··· INPUT MATERIAL
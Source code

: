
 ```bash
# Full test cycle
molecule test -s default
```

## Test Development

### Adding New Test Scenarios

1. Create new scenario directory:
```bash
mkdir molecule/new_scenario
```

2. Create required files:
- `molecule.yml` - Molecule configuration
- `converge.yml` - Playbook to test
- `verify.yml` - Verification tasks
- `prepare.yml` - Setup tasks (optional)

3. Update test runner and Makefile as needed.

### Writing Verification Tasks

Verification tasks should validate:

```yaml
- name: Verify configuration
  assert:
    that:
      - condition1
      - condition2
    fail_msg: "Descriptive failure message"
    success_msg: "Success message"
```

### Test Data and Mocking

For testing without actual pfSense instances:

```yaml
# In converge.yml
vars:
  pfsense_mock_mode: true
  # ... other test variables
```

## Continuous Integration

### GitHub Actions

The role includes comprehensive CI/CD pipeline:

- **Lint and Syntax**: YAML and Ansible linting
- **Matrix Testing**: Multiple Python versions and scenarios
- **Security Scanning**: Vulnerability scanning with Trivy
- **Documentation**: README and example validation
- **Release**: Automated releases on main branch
······
··· INPUT MATERIAL
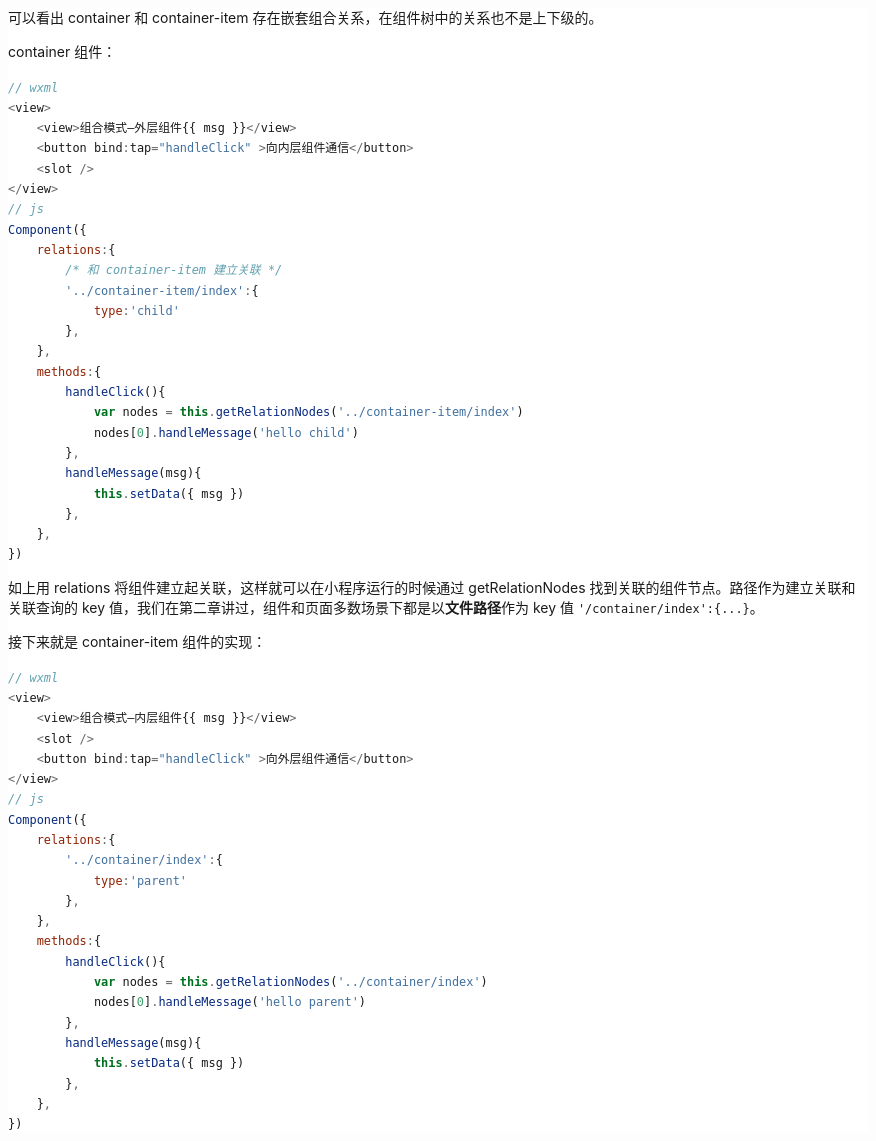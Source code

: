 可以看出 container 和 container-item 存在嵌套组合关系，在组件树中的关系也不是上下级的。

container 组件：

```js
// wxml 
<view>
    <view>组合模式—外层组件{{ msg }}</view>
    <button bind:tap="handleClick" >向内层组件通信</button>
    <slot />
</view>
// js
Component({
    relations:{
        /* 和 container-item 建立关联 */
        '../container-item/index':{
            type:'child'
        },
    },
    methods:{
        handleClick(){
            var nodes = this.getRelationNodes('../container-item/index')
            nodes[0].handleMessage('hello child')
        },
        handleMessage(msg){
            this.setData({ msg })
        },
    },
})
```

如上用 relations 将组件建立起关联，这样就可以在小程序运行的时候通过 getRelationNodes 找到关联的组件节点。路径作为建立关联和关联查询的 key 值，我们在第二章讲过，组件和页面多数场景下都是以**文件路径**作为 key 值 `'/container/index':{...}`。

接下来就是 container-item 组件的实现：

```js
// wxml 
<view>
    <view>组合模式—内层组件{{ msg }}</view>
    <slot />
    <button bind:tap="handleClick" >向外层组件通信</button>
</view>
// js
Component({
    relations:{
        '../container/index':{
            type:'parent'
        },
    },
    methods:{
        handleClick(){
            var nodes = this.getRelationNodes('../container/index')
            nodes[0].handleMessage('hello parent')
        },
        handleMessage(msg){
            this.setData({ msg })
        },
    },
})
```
······
··· INPUT MATERIAL
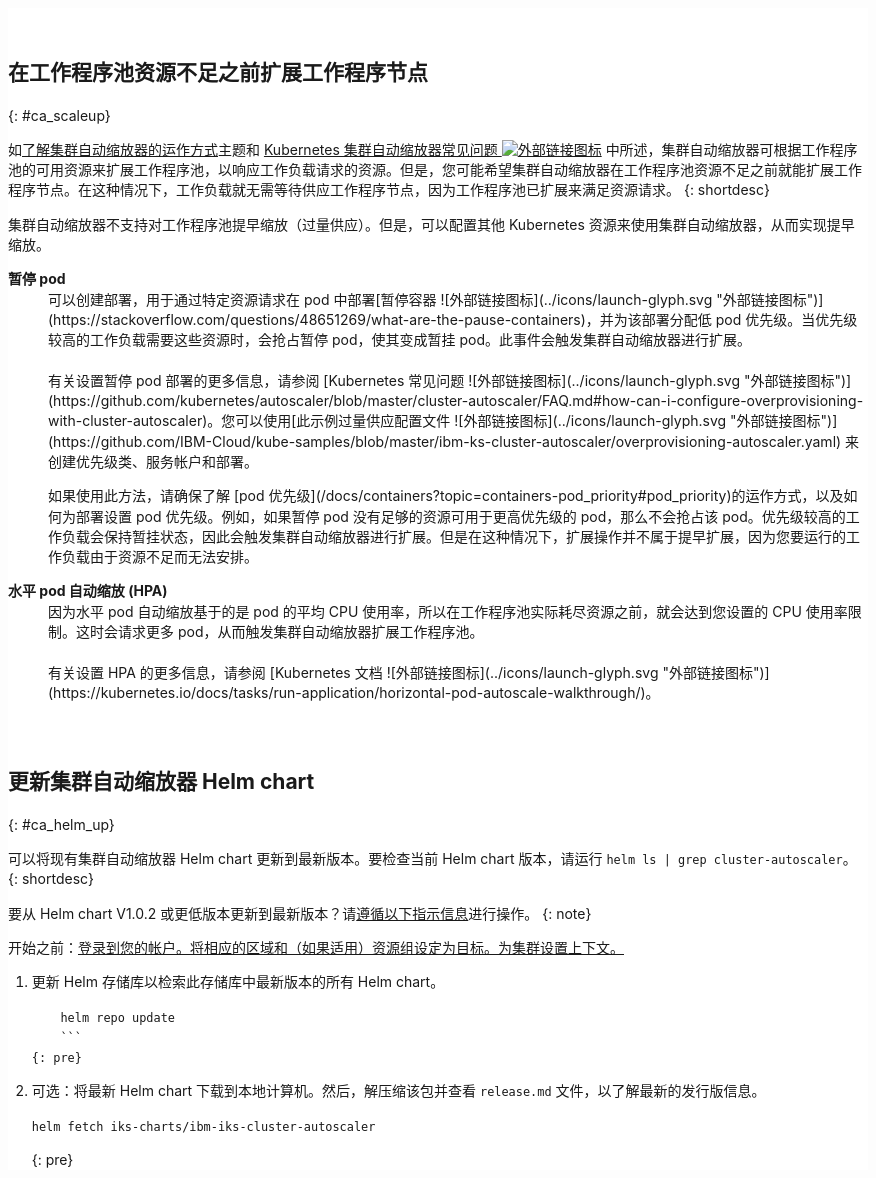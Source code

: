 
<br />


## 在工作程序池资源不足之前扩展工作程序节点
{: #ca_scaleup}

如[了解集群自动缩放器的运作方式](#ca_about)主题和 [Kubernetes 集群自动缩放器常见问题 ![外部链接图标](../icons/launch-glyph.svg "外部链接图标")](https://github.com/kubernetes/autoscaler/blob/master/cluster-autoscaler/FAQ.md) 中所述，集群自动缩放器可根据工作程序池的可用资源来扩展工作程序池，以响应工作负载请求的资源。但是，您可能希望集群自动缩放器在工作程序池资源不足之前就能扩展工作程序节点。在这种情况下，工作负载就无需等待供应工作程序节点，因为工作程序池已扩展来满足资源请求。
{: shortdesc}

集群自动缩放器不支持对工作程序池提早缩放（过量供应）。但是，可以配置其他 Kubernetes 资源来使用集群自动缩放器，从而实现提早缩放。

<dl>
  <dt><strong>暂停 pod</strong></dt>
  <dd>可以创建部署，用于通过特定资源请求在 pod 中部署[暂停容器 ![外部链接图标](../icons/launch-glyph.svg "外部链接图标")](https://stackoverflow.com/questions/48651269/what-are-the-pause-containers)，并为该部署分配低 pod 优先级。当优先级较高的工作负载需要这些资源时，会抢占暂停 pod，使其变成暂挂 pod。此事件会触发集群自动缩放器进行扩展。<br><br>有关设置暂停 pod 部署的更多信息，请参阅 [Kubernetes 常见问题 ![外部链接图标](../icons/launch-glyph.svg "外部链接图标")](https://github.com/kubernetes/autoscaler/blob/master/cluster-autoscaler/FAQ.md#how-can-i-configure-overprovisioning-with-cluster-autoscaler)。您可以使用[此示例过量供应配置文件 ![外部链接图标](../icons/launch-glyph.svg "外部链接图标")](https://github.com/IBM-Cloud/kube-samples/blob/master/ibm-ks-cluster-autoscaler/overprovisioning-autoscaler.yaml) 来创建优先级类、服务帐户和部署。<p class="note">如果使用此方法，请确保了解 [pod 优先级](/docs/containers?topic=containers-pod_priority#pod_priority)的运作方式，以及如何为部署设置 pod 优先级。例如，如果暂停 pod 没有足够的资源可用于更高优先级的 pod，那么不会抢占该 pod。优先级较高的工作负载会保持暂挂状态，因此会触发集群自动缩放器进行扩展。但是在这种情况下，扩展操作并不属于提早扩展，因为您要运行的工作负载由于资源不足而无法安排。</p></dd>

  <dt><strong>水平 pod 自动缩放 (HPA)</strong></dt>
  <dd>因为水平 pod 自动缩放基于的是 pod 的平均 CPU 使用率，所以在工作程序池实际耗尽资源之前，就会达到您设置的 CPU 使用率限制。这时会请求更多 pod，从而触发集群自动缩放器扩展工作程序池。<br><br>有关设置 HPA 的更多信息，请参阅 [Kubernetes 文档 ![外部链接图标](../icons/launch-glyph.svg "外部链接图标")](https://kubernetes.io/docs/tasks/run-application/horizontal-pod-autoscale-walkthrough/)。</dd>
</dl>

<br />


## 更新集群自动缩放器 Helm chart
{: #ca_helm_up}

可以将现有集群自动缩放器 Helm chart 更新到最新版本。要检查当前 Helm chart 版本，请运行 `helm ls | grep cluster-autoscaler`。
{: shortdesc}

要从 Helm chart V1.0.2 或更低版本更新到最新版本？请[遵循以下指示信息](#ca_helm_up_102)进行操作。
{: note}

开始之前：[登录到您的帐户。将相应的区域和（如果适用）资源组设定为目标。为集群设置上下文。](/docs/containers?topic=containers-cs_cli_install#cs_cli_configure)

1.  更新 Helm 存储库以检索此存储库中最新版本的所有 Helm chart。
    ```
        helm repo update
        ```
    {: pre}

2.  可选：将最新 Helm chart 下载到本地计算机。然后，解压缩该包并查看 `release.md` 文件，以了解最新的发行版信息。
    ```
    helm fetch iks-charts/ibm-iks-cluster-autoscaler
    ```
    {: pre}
······
TRY IT: Across the data shown above, how many lines carry the string "组合模式"? Reply with the figure by itself.

TASK SOLUTION: 2